The history of the Parsons hall building takes one back to the times of “Tigertown,” “the Patch,” “Ireland Depot,” “Ireland street” in the time of the late ’40’s and early ’50’s. The building was erected in the early ’50’s and as near as can be discovered in 1850. The same year the hold Holyoke house, the nucleus of the present Hotel Hamilton block, was erected. The two men who erected the building were Warren and James Madison Chapin the former agent and the latter foreman in one of the pioneer paper mills. The mill was owned by the Smiths and afterward passed into the hands of other parties. It was about this time that the Ameses were running a paper mill in your city and Parson, Carew and other men destined later to be shining lights in the paper-making industry were learning the business. The Holyoke post-office occupied, soon after the erection of the building, the corner now occupied by the City national bank. Entrance to the upper stories was then by way of Dwight street, the tower and Race-street entrance, being comparatively modern ideas. George Whittle was the first postmaster to hold office in the Parsons building, then known as Chapin hall, after its builders. He was the father of Maj. Whittle, who died recently at Northfield.

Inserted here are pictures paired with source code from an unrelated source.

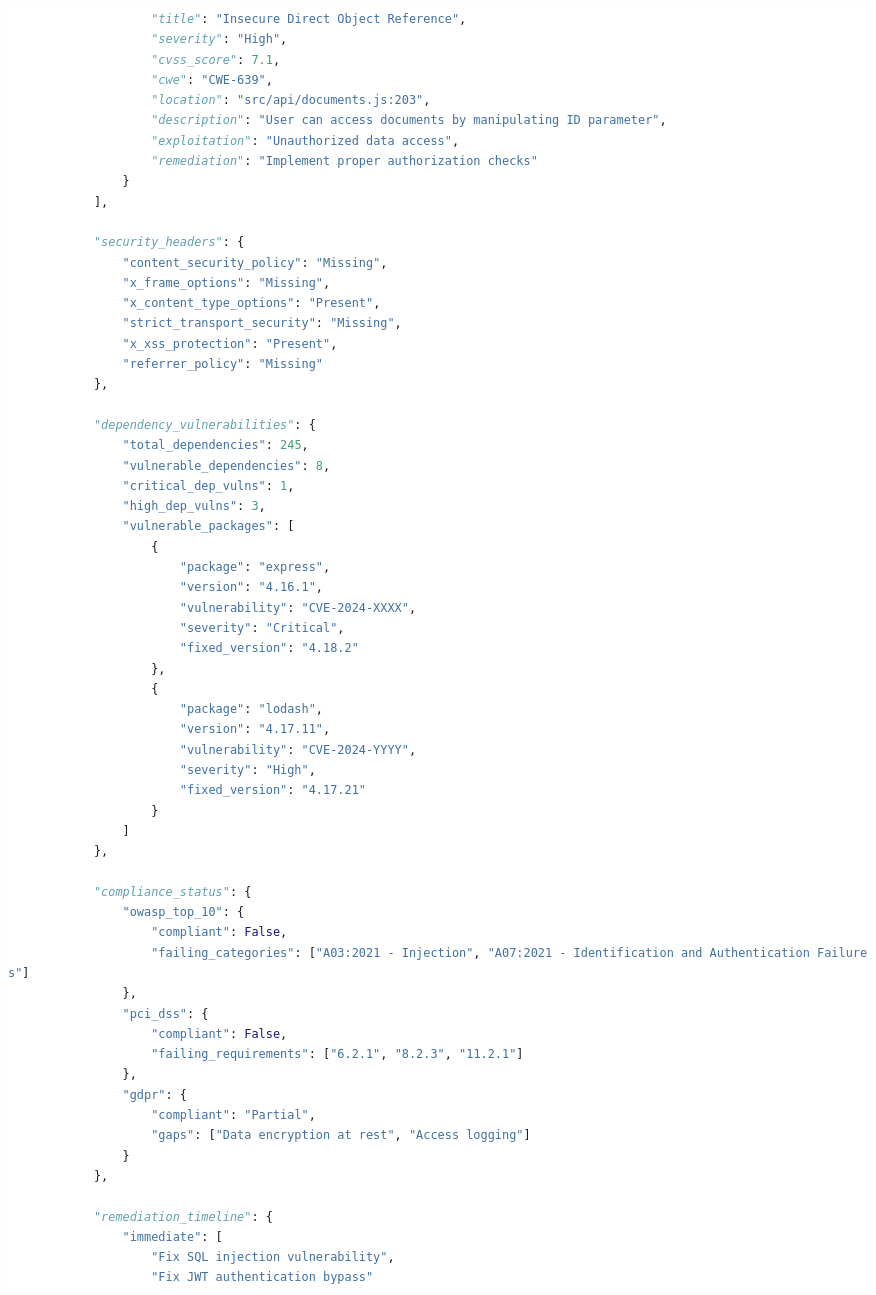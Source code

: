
 ```python
                    "title": "Insecure Direct Object Reference",
                    "severity": "High", 
                    "cvss_score": 7.1,
                    "cwe": "CWE-639",
                    "location": "src/api/documents.js:203",
                    "description": "User can access documents by manipulating ID parameter",
                    "exploitation": "Unauthorized data access",
                    "remediation": "Implement proper authorization checks"
                }
            ],
            
            "security_headers": {
                "content_security_policy": "Missing",
                "x_frame_options": "Missing", 
                "x_content_type_options": "Present",
                "strict_transport_security": "Missing",
                "x_xss_protection": "Present",
                "referrer_policy": "Missing"
            },
            
            "dependency_vulnerabilities": {
                "total_dependencies": 245,
                "vulnerable_dependencies": 8,
                "critical_dep_vulns": 1,
                "high_dep_vulns": 3,
                "vulnerable_packages": [
                    {
                        "package": "express",
                        "version": "4.16.1",
                        "vulnerability": "CVE-2024-XXXX",
                        "severity": "Critical",
                        "fixed_version": "4.18.2"
                    },
                    {
                        "package": "lodash",
                        "version": "4.17.11", 
                        "vulnerability": "CVE-2024-YYYY",
                        "severity": "High",
                        "fixed_version": "4.17.21"
                    }
                ]
            },
            
            "compliance_status": {
                "owasp_top_10": {
                    "compliant": False,
                    "failing_categories": ["A03:2021 - Injection", "A07:2021 - Identification and Authentication Failures"]
                },
                "pci_dss": {
                    "compliant": False,
                    "failing_requirements": ["6.2.1", "8.2.3", "11.2.1"]
                },
                "gdpr": {
                    "compliant": "Partial",
                    "gaps": ["Data encryption at rest", "Access logging"]
                }
            },
            
            "remediation_timeline": {
                "immediate": [
                    "Fix SQL injection vulnerability",
                    "Fix JWT authentication bypass"
```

Many of the town-meetings of the earlier days were held at Chapin hall. This building and the Holyoke house were the only blocks at this point. On main street there was scarcely a building until “Tigertown,” the now South Holyoke was reached. On Dwight street there were no business block the few blocks being on High street in the section toward Prospect park, the part of High street south of where the city hall now stands hardly showing a building. Still further up, toward the hill near the saw-mill, was the “patch,” where a hundred or more “shanties” were scattered about. The short space of 50 years that the changes to the present order have been made, and many men now living in Holyoke recall plainly the old times. The early history of the hall would include stories of the minstrel shows of that date — the half-dozen black faces, the old jokes, but nevertheless much enjoyed. The price was low and the audience big, for very little was then required. Nowadays the entertainment that they gave would be hissed off from Mountain Park casino.

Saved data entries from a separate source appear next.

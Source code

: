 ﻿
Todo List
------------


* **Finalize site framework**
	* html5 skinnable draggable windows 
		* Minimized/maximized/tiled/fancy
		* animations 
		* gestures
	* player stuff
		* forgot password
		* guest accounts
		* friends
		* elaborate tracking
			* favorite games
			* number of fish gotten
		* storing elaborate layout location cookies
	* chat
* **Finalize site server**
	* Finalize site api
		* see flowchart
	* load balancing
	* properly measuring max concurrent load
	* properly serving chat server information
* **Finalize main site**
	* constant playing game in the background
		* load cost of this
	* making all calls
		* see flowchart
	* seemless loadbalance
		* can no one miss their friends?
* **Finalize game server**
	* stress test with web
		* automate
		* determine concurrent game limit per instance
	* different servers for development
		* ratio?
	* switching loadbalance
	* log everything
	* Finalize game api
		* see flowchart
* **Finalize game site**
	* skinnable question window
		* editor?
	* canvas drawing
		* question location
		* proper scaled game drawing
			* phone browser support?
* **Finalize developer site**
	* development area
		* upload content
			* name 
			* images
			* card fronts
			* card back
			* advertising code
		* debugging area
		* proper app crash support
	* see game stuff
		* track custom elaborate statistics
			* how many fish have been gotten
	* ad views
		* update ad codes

The beginnings of more than one church were made in this same Chapin hall. The handful of Baptists that later grew to hundreds and built the handsome Second Baptist church on Appleton street, first met there. Methodists, too, held sessions there until they erected the brick building at the corner of Main and Appleton streets, now occupied by the boys’ club. Some of the early meetings of the Unitarians were also held in this same hall. When the historical society is founded in the fall an effort will be made, without doubt, to locate as to date the starting of these various societies. The Chapins finally sold out their property to Joseph Parsons, founder of the Parsons paper company, and soon after the building changed its name and became known as the Parsons hall property, and the hall as the Parsons hall. Society after society used it and passed along to buildings of their own until it became to be less and less used. The building of the opera house cut off shows and finally it was leased to the Kaster & Williams paper company and used as a storage warehouse. Recently it was leased for five years to the new lodge of Red Men Uncas tribe, and their sister, Ioka council of the Pocahontas degree. So the new lodge rooms are historic, as well as handsome and convenient, and the ghosts of the many parties of the past may have been pleased by the gayeties of the present week. The property was included when the American writing paper company out out the Parsons property, and is now held by them.

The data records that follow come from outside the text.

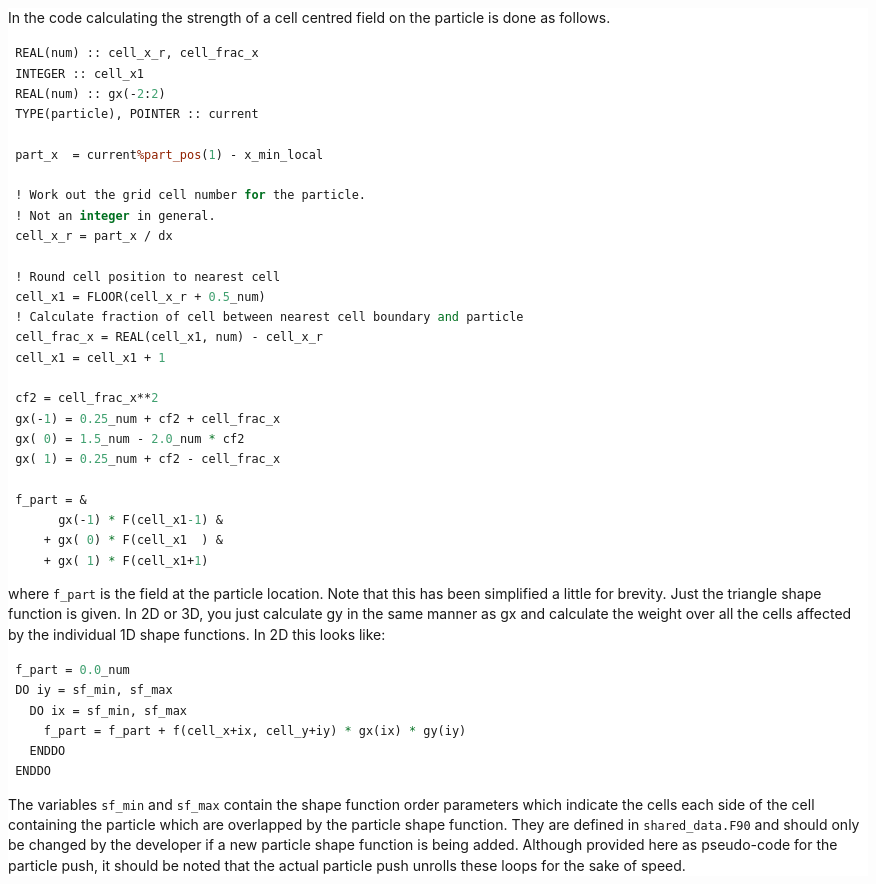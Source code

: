 In the code calculating the strength of a cell centred field on the particle
is done as follows.
 ```perl
  REAL(num) :: cell_x_r, cell_frac_x
  INTEGER :: cell_x1
  REAL(num) :: gx(-2:2)
  TYPE(particle), POINTER :: current

  part_x  = current%part_pos(1) - x_min_local

  ! Work out the grid cell number for the particle.
  ! Not an integer in general.
  cell_x_r = part_x / dx

  ! Round cell position to nearest cell
  cell_x1 = FLOOR(cell_x_r + 0.5_num)
  ! Calculate fraction of cell between nearest cell boundary and particle
  cell_frac_x = REAL(cell_x1, num) - cell_x_r
  cell_x1 = cell_x1 + 1

  cf2 = cell_frac_x**2
  gx(-1) = 0.25_num + cf2 + cell_frac_x
  gx( 0) = 1.5_num - 2.0_num * cf2
  gx( 1) = 0.25_num + cf2 - cell_frac_x

  f_part = &
        gx(-1) * F(cell_x1-1) &
      + gx( 0) * F(cell_x1  ) &
      + gx( 1) * F(cell_x1+1)
 ```

where `f_part` is the field at the particle location. Note that
this has been simplified a little for brevity. Just the triangle shape
function is given.
In 2D or 3D, you just calculate gy
in the same manner as gx and calculate the weight over all the cells affected
by the individual 1D shape functions. In 2D this looks like:
 ```perl
  f_part = 0.0_num
  DO iy = sf_min, sf_max
    DO ix = sf_min, sf_max
      f_part = f_part + f(cell_x+ix, cell_y+iy) * gx(ix) * gy(iy)
    ENDDO
  ENDDO
 ```
The variables `sf_min` and `sf_max` contain the shape
function order parameters which indicate the cells each side of the cell
containing the particle which are overlapped by the particle shape function.
They are defined in `shared_data.F90` and should only be changed
by the developer if a new particle shape function is being added.
Although provided here as pseudo-code for the particle push, it should be
noted that the actual particle push unrolls these loops for the sake of speed.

From The Springfield Republican.

Chapin - Parsons Block Location

Chapin - Parsons Block Location

I believe the building discussed in the above article was located directly under the “A” in the tail end of the word canal, at the top of the image. Noted across the street is the post office, mentioned in the above article. This is a mape denoting 1870 properties, grab shot from the Atlas of Holyoke, 1912.

2 Responses to “An Old Holyoke Meeting Place”

  1. So cool! The current owner are artists who live on the second floor (the third floor is no more) and exhibit art on the first floor. Check it out:

    And the building next door is here:

  2. Glenn Sullivan says:

    I believe the first two Mayoral Inaugarations were held here ’til City Hall opened in 1876. According to Ella Merkel Dicarlo!